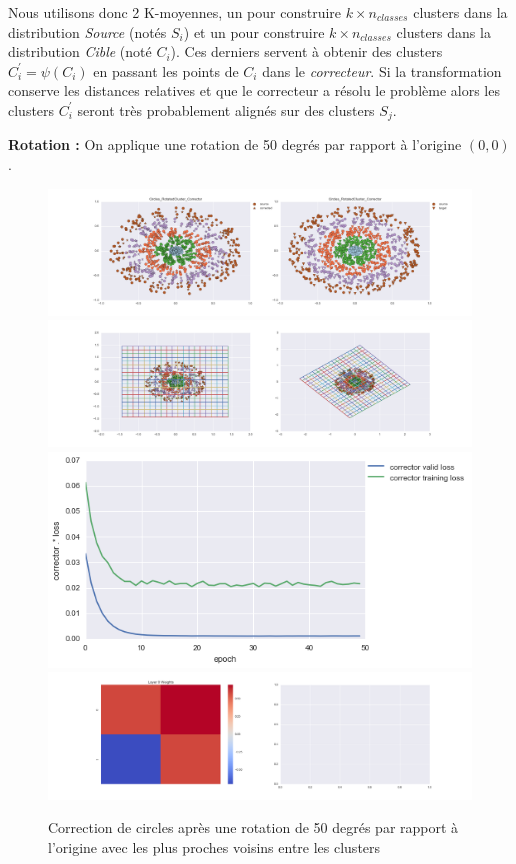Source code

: Nous utilisons donc 2 K-moyennes, un pour construire $k\times n_{classes}$ clusters 
dans la distribution \emph{Source} (notés $S_i$) et un pour construire $k\times n_{classes}$ 
clusters dans la distribution \emph{Cible} (noté $C_i$). Ces derniers servent à obtenir 
des clusters $C_i^\prime = \psi(C_i)$ en passant les points de $C_i$ dans le \emph{correcteur}.
Si la transformation conserve les distances relatives et que le correcteur a résolu le problème
alors les clusters $C_i^\prime$ seront très probablement alignés sur des clusters $S_j$.

{\Large \textbf{Rotation :}} On applique une rotation de 50 degrés par rapport à l'origine $(0,0)$.

\begin{figure}[H] %
\centering
\includegraphics[width=\linewidth]{fig/24-05-2016/circles/Circles_RotatedCluster_Corrector-DATA.png}
\includegraphics[width=\linewidth]{fig/24-05-2016/circles/Circles_RotatedCluster_Corrector-GridCheck.png}
\includegraphics[width=0.45\linewidth]{fig/24-05-2016/circles/Circles_RotatedCluster_Corrector-Learning_curve.png}
\includegraphics[width=\linewidth]{fig/24-05-2016/circles/Circles_RotatedCluster_Corrector-W.png}
\caption{Correction de circles après une rotation de 50 degrés par rapport à l'origine avec les plus proches voisins entre les clusters}
\label{fig:recap-circles-rot-cluster}
\end{figure}


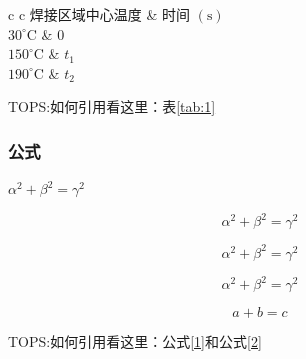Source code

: \begin{table}[!htbp]
	\caption{表名}	\centering
	\begin{tabular}{c c}
		\hline {} { 焊接区域中心温度} & 时间 $(\mathrm{s})$ \\
		\hline $30^{\circ} \mathrm{C}$ & 0 \\
		$150^{\circ} \mathrm{C}$ & $t_{1}$ \\
		$190^{\circ} \mathrm{C}$ & $t_{2}$ \\
		\hline
		\label{tab:1}
	\end{tabular}
\end{table}

TOPS:如何引用看这里：表\ref{tab:1}

\subsubsection{公式}

$\alpha^2+\beta^2=\gamma^2$

$$ \alpha^2+\beta^2=\gamma^2$$

\begin{equation}\nonumber
	\alpha^2+\beta^2=\gamma^2
\end{equation}

\begin{equation}
	\alpha^2+\beta^2=\gamma^2 \label{1}
\end{equation}

\begin{equation}
	a+b=c \label{2}
\end{equation}

TOPS:如何引用看这里：公式\eqref{1}和公式\eqref{2}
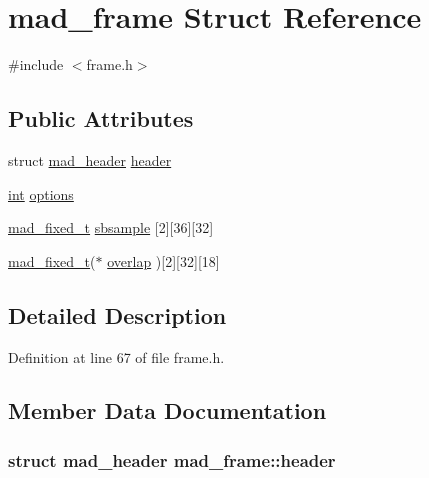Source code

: \hypertarget{structmad__frame}{}\section{mad\+\_\+frame Struct Reference}
\label{structmad__frame}


{\ttfamily \#include $<$frame.\+h$>$}

\subsection*{Public Attributes}
\begin{DoxyCompactItemize}
\item 
struct \hyperlink{structmad__header}{mad\+\_\+header} \hyperlink{structmad__frame_a65c2d01fcd43fefff994d61c55433307}{header}
\item 
\hyperlink{xmltok_8h_a5a0d4a5641ce434f1d23533f2b2e6653}{int} \hyperlink{structmad__frame_a9a7cdd4253810f2ec5ff5bace7144e53}{options}
\item 
\hyperlink{libmad_2fixed_8h_a8a4b50d6d4d6827b7a8c871db1cbfd78}{mad\+\_\+fixed\+\_\+t} \hyperlink{structmad__frame_a9c70d94f445671d5d7cf09bbbc9cbfef}{sbsample} \mbox{[}2\mbox{]}\mbox{[}36\mbox{]}\mbox{[}32\mbox{]}
\item 
\hyperlink{libmad_2fixed_8h_a8a4b50d6d4d6827b7a8c871db1cbfd78}{mad\+\_\+fixed\+\_\+t}($\ast$ \hyperlink{structmad__frame_afc8e2e262968a482023531799e2c8d2e}{overlap} )\mbox{[}2\mbox{]}\mbox{[}32\mbox{]}\mbox{[}18\mbox{]}
\end{DoxyCompactItemize}


\subsection{Detailed Description}


Definition at line 67 of file frame.\+h.



\subsection{Member Data Documentation}
\subsubsection[{\texorpdfstring{header}{header}}]{\setlength{\rightskip}{0pt plus 5cm}struct {\bf mad\+\_\+header} mad\+\_\+frame\+::header}\hypertarget{structmad__frame_a65c2d01fcd43fefff994d61c55433307}{}\label{structmad__frame_a65c2d01fcd43fefff994d61c55433307}


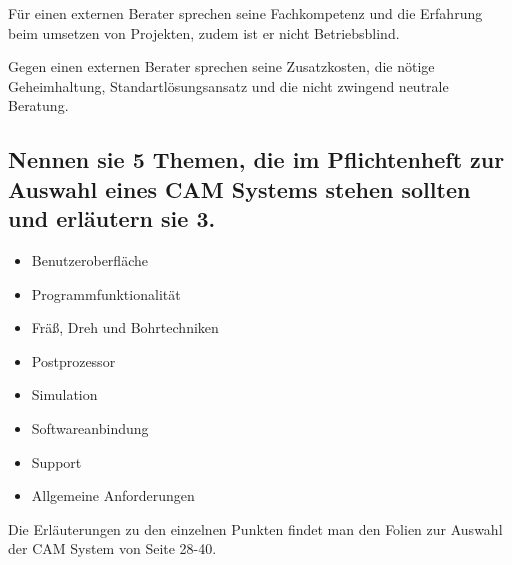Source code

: Für einen externen Berater sprechen seine Fachkompetenz und die Erfahrung beim umsetzen von Projekten, zudem ist er nicht Betriebsblind.

Gegen einen externen Berater sprechen seine Zusatzkosten, die nötige Geheimhaltung, Standartlösungsansatz und die nicht zwingend neutrale Beratung.


\subsection*{
Nennen sie 5 Themen, die im Pflichtenheft zur Auswahl eines CAM Systems stehen sollten und erläutern sie 3.
}

\begin{itemize}
\item Benutzeroberfläche
\item Programmfunktionalität
\item Fräß, Dreh und Bohrtechniken
\item Postprozessor
\item Simulation
\item Softwareanbindung
\item Support
\item Allgemeine Anforderungen
\end{itemize}

Die Erläuterungen zu den einzelnen Punkten findet man den Folien zur Auswahl der CAM System von Seite 28-40.



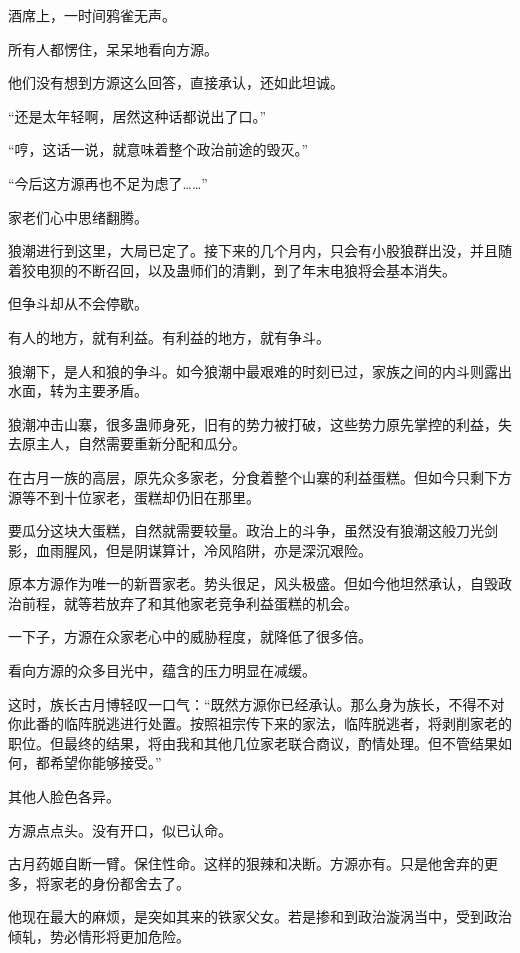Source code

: 
\begin{this_body}

酒席上，一时间鸦雀无声。

所有人都愣住，呆呆地看向方源。

他们没有想到方源这么回答，直接承认，还如此坦诚。

“还是太年轻啊，居然这种话都说出了口。”

“哼，这话一说，就意味着整个政治前途的毁灭。”

“今后这方源再也不足为虑了……”

家老们心中思绪翻腾。

狼潮进行到这里，大局已定了。接下来的几个月内，只会有小股狼群出没，并且随着狡电狈的不断召回，以及蛊师们的清剿，到了年末电狼将会基本消失。

但争斗却从不会停歇。

有人的地方，就有利益。有利益的地方，就有争斗。

狼潮下，是人和狼的争斗。如今狼潮中最艰难的时刻已过，家族之间的内斗则露出水面，转为主要矛盾。

狼潮冲击山寨，很多蛊师身死，旧有的势力被打破，这些势力原先掌控的利益，失去原主人，自然需要重新分配和瓜分。

在古月一族的高层，原先众多家老，分食着整个山寨的利益蛋糕。但如今只剩下方源等不到十位家老，蛋糕却仍旧在那里。

要瓜分这块大蛋糕，自然就需要较量。政治上的斗争，虽然没有狼潮这般刀光剑影，血雨腥风，但是阴谋算计，冷风陷阱，亦是深沉艰险。

原本方源作为唯一的新晋家老。势头很足，风头极盛。但如今他坦然承认，自毁政治前程，就等若放弃了和其他家老竞争利益蛋糕的机会。

一下子，方源在众家老心中的威胁程度，就降低了很多倍。

看向方源的众多目光中，蕴含的压力明显在减缓。

这时，族长古月博轻叹一口气：“既然方源你已经承认。那么身为族长，不得不对你此番的临阵脱逃进行处置。按照祖宗传下来的家法，临阵脱逃者，将剥削家老的职位。但最终的结果，将由我和其他几位家老联合商议，酌情处理。但不管结果如何，都希望你能够接受。”

其他人脸色各异。

方源点点头。没有开口，似已认命。

古月药姬自断一臂。保住性命。这样的狠辣和决断。方源亦有。只是他舍弃的更多，将家老的身份都舍去了。

他现在最大的麻烦，是突如其来的铁家父女。若是掺和到政治漩涡当中，受到政治倾轧，势必情形将更加危险。


\end{this_body}
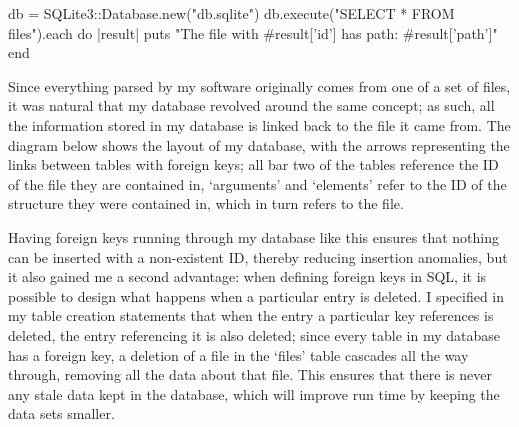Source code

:     \begin{code}[language=ruby, gobble=6]
      db = SQLite3::Database.new("db.sqlite")
      db.execute("SELECT * FROM files").each do |result|
        puts "The file with #{result['id']} has path: #{result['path']}"
      end
    \end{code}

    Since everything parsed by my software originally comes from one of a set
    of files, it was natural that my database revolved around the same
    concept; as such, all the information stored in my database is linked back
    to the file it came from. The diagram below shows the layout of my
    database, with the arrows representing the links between tables with foreign
    keys; all bar two of the tables reference the ID of the file they are
    contained in, `arguments' and `elements' refer to the ID of the structure
    they were contained in, which in turn refers to the file.

    \noindent{}

    Having foreign keys running through my database like this ensures that
    nothing can be inserted with a non-existent ID, thereby reducing insertion
    anomalies, but it also gained me a second advantage: when defining foreign
    keys in SQL, it is possible to design what happens when a particular entry
    is deleted. I specified in my table creation statements that when the
    entry a particular key references is deleted, the entry referencing it is
    also deleted; since every table in my database has a foreign key, a
    deletion of a file in the `files' table cascades all the way through,
    removing all the data about that file. This ensures that there is never
    any stale data kept in the database, which will improve run time by
    keeping the data sets smaller.

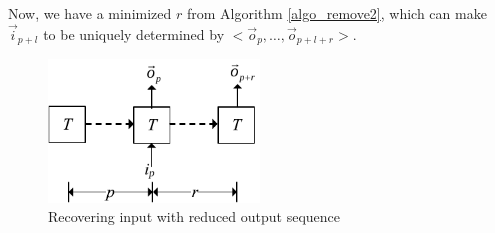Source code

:\documentclass[runningheads,a4paper,orivec]{llncs}
\begin{document}
% 
% 

Now, 
we have a minimized $r$ from Algorithm \ref{algo_remove2},
which can make $\vec{i}_{p+l}$ to be uniquely determined by $<\vec{o}_{p},\dots,\vec{o}_{p+l+r}>$.

\begin{figure}[b]
\begin{center}
\includegraphics[width=0.5\textwidth]{pc1}
\end{center}
\caption{Recovering input with reduced output sequence}
  \label{fig_pc1}
\end{figure}
\end{document}
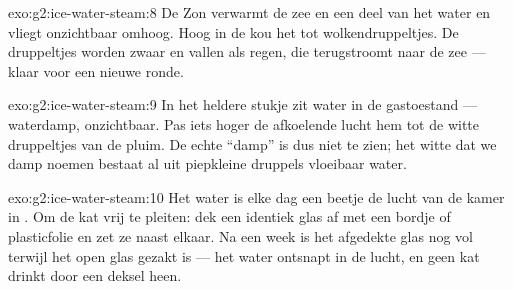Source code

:\begin{solution}{exo:g2:ice-water-steam:8}
De Zon verwarmt de zee en een deel van het water  en vliegt
onzichtbaar omhoog. Hoog in de kou  het tot
wolkendruppeltjes. De druppeltjes worden zwaar en vallen als regen,
die terugstroomt naar de zee --- klaar voor een nieuwe ronde.
\end{solution}

\begin{solution}{exo:g2:ice-water-steam:9}
In het heldere stukje zit water in de gastoestand --- waterdamp,
onzichtbaar. Pas iets hoger  de afkoelende lucht hem tot
de witte druppeltjes van de pluim. De echte ``damp'' is dus niet te
zien; het witte dat we damp noemen bestaat al uit piepkleine druppels
vloeibaar water.
\end{solution}

\begin{solution}{exo:g2:ice-water-steam:10}
Het water is elke dag een beetje de lucht van de kamer in .
Om de kat vrij te pleiten: dek een identiek glas af met een bordje of
plasticfolie en zet ze naast elkaar. Na een week is het afgedekte
glas nog vol terwijl het open glas gezakt is --- het water ontsnapt
in de lucht, en geen kat drinkt door een deksel heen.
\end{solution}
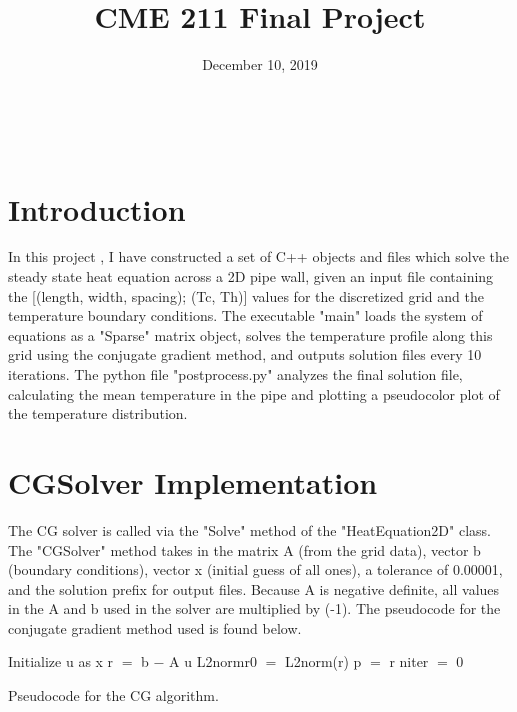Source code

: \documentclass{article}
\begin{document}
\title{CME 211 Final Project \vspace{-5ex}}
\date{December 10, 2019}
\maketitle\
\vspace{-2ex}

\section{Introduction}

In this project \cite{LeGresley_1}\cite{LeGresley_2}, I have constructed a set of C++ objects and files which solve the steady state heat equation across a 2D pipe wall, given an input file containing the [(length, width, spacing); (Tc, Th)] values for the discretized grid and the temperature boundary conditions. The executable "main" loads the system of equations as a "Sparse" matrix object, solves the temperature profile along this grid using the conjugate gradient method, and outputs solution files every 10 iterations. The python file "postprocess.py" analyzes the final solution file, calculating the mean temperature in the pipe and plotting a pseudocolor plot of the temperature distribution.

\section{CGSolver Implementation}

The CG solver is called via the "Solve" method of the "HeatEquation2D" class. The "CGSolver" method takes in the matrix A (from the grid data), vector b (boundary conditions), vector x (initial guess of all ones), a tolerance of 0.00001, and the solution prefix for output files. Because A is negative definite, all values in the A and b used in the solver are multiplied by (-1). The pseudocode for the conjugate gradient method used is found below.
\vspace{2ex}

\begin{algorithm}[H]
	\SetAlgoLined
	Initialize u as x\;
	r $=$ b $-$ A u\;
	L2normr0 $=$ L2norm(r)\;
	p $=$ r\;
	niter $=$ 0\;
	\caption{Pseudocode for the CG algorithm. \cite{LeGresley_1}}
\end{algorithm}
\end{document}
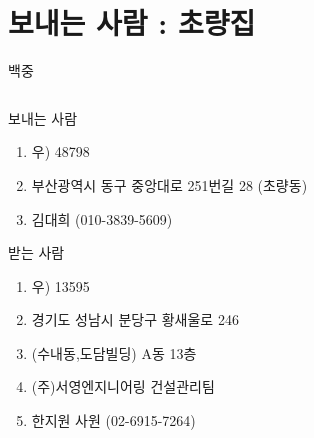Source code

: \documentclass[aspectratio=1610,12pt,xcolor=pdftex,dvipsnames,table,handout]{beamer}
\begin{document}
		\section{보내는 사람 : 초량집 }
		\begin{frame}[c,plain]{백중}

		\begin{columns}[t]
		\begin{column}{0.6\textwidth}

			\begin{block} {보내는 사람}
			\begin{enumerate}
			\item [] 우) 48798
			\item [] 부산광역시 동구 중앙대로 251번길 28 (초량동)
			\item [] 김대희 (010-3839-5609)
			\end{enumerate}
			\end{block}


			\begin{block} {받는 사람}
			\begin{enumerate}
			\item [] 우) 13595
			\item [] 경기도 성남시 분당구 황새울로 246
			\item []  (수내동,도담빌딩) A동 13층
			\item [] (주)서영엔지니어링 건설관리팀
			\item [] 한지원 사원 (02-6915-7264)
			\end{enumerate}
			\end{block}

		\end{column}

		\end{columns}
		\null
		\end{frame}
\end{document}
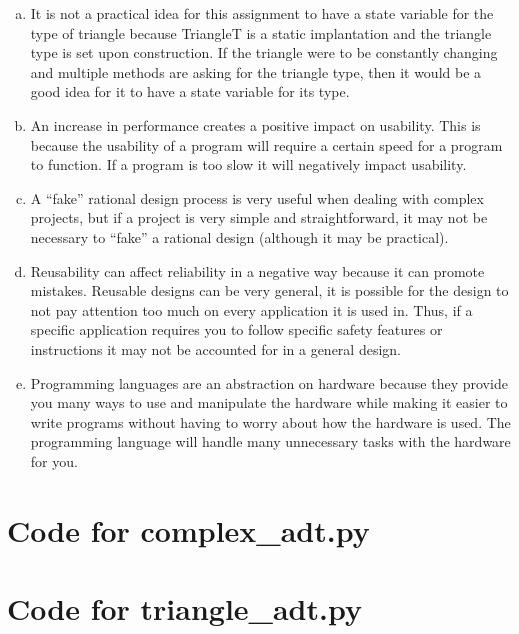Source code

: \documentclass[12pt]{article}
\begin{document}
\begin{enumerate}[(a)]
\item It is not a practical idea for this assignment to have a state variable for the type of triangle because TriangleT is a static implantation and the triangle type is set upon construction. If the triangle were to be constantly changing and multiple methods are asking for the triangle type, then it would be a good idea for it to have a state variable for its type.
\item An increase in performance creates a positive impact on usability. This is because the usability of a program will require a certain speed for a program to function. If a program is too slow it will negatively impact usability.
\item A “fake” rational design process is very useful when dealing with complex projects, but if a project is very simple and straightforward, it may not be necessary to “fake” a rational design (although it may be practical). 
\item Reusability can affect reliability in a negative way because it can promote mistakes. Reusable designs can be very general, it is possible for the design to not pay attention too much on every application it is used in. Thus, if a specific application requires you to follow specific safety features or instructions it may not be accounted for in a general design.
\item Programming languages are an abstraction on hardware because they provide you many ways to use and manipulate the hardware while making it easier to write programs without having to worry about how the hardware is used. The programming language will handle many unnecessary tasks with the hardware for you.

\end{enumerate}

\newpage

\lstset{language=Python, basicstyle=\tiny, breaklines=true, showspaces=false,
  showstringspaces=false, breakatwhitespace=true}

\def\thesection{\Alph{section}}

\section{Code for complex\_adt.py}

\noindent 

\newpage

\section{Code for triangle\_adt.py}
\end{document}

--

Throughout the material above, find lines holding the word "pour", then copy them.

: Nous utilisons donc 2 K-moyennes, un pour construire $k\times n_{classes}$ clusters 
dans la distribution \emph{Source} (notés $S_i$) et un pour construire $k\times n_{classes}$ 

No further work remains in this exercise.